Exercise material:
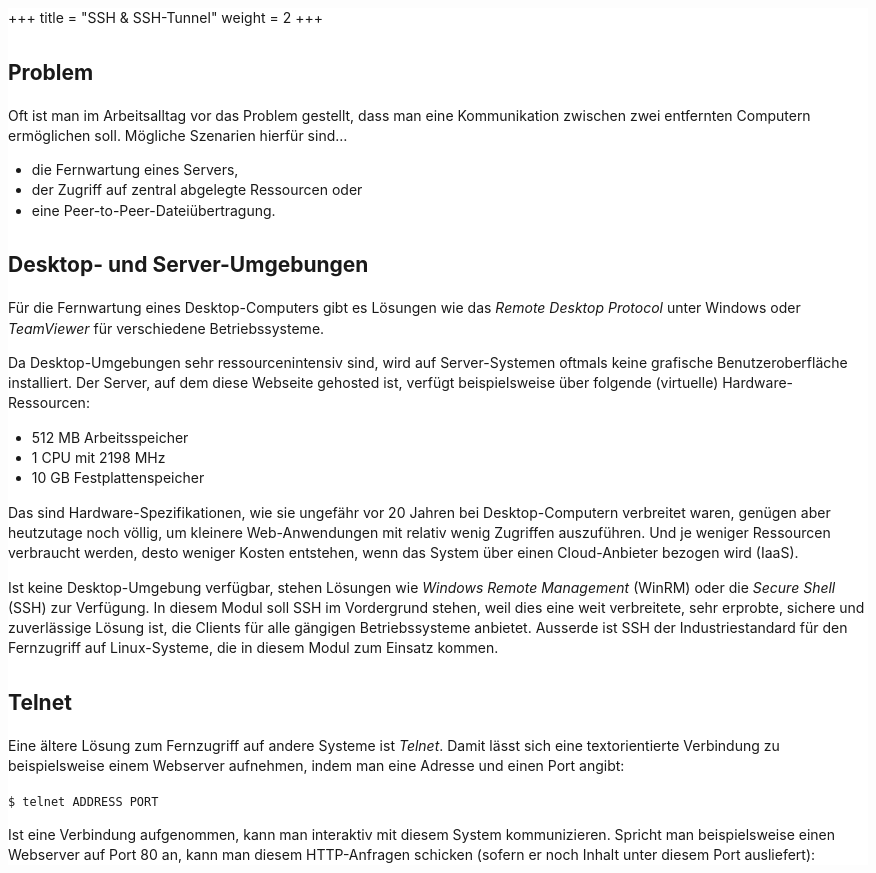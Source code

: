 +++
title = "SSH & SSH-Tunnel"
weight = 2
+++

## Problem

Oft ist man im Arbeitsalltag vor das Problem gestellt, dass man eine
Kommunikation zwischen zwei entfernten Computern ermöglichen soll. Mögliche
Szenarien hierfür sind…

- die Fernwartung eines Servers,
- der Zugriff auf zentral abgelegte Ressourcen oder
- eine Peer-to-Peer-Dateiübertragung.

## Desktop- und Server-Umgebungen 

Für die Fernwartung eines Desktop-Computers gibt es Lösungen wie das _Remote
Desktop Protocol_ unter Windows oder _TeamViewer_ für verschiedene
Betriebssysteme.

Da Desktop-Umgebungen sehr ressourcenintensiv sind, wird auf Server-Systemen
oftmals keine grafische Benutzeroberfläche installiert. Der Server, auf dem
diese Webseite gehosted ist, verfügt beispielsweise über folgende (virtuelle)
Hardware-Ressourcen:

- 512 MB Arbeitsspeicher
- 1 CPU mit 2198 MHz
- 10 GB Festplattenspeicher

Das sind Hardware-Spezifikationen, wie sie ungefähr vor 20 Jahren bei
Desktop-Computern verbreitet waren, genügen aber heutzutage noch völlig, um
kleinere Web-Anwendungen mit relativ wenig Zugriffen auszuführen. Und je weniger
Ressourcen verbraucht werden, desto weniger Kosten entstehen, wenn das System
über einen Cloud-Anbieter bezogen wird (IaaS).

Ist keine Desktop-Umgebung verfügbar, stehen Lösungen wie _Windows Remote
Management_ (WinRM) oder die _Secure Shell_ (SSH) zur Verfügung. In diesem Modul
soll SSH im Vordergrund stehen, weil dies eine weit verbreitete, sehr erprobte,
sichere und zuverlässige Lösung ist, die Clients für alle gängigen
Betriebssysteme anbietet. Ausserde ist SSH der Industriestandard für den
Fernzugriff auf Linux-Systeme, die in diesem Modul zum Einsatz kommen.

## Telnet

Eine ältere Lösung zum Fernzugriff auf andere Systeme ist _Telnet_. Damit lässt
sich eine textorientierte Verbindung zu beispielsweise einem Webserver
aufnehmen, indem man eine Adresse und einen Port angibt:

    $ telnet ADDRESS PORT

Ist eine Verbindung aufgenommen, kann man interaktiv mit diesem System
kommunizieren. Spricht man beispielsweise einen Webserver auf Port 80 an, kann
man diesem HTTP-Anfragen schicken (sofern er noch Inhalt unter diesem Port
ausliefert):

---

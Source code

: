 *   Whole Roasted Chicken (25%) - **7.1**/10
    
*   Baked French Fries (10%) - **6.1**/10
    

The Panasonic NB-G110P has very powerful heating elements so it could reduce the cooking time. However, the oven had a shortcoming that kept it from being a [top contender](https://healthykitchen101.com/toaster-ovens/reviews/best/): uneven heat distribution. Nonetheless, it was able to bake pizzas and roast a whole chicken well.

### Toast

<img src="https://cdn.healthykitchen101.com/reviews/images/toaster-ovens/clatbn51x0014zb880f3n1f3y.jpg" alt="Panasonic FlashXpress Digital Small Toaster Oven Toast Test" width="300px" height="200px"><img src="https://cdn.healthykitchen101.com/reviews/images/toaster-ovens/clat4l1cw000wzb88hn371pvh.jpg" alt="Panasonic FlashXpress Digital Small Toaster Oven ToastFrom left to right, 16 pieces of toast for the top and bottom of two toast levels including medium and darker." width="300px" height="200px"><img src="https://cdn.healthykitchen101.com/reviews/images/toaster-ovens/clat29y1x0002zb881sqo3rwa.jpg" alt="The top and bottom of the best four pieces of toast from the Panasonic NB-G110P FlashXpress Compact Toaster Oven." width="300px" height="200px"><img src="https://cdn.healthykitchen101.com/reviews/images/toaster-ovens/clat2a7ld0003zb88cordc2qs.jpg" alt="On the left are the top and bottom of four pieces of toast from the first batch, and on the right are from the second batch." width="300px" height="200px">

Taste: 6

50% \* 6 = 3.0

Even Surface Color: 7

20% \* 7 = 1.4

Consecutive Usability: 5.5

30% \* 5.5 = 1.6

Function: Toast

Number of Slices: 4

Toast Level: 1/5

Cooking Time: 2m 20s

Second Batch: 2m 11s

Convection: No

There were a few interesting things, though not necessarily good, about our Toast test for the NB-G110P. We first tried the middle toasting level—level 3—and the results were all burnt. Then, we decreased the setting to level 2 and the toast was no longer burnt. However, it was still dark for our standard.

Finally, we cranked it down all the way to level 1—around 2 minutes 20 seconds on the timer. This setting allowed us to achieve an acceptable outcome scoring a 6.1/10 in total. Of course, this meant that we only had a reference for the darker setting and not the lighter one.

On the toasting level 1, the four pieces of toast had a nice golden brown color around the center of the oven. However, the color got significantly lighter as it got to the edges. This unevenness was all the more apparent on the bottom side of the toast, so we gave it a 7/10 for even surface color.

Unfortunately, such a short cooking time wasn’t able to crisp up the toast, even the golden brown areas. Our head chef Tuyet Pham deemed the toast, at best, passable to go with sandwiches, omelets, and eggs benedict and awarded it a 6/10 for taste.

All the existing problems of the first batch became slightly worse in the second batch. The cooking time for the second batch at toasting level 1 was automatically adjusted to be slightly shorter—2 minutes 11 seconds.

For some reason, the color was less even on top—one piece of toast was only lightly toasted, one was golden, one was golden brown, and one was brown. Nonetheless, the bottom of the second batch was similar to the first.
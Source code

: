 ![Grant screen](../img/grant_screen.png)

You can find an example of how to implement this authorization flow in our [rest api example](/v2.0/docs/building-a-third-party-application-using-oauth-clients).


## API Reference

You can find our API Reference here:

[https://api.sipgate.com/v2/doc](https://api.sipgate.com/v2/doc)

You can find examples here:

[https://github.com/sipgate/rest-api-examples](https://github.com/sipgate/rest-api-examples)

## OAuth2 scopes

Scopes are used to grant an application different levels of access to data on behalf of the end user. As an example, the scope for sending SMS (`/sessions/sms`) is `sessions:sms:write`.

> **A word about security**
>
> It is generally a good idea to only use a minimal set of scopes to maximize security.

Task instructions:
In your answer, include only the lines above starting at the line that holds "Für die Fernwartung" and ending at the line that holds "Das sind Hardware-Spezifikationen, wie", copied exactly.

Reply to the task:
Für die Fernwartung eines Desktop-Computers gibt es Lösungen wie das _Remote
Desktop Protocol_ unter Windows oder _TeamViewer_ für verschiedene
Betriebssysteme.

Da Desktop-Umgebungen sehr ressourcenintensiv sind, wird auf Server-Systemen
oftmals keine grafische Benutzeroberfläche installiert. Der Server, auf dem
diese Webseite gehosted ist, verfügt beispielsweise über folgende (virtuelle)
Hardware-Ressourcen:

- 512 MB Arbeitsspeicher
- 1 CPU mit 2198 MHz
- 10 GB Festplattenspeicher

Das sind Hardware-Spezifikationen, wie sie ungefähr vor 20 Jahren bei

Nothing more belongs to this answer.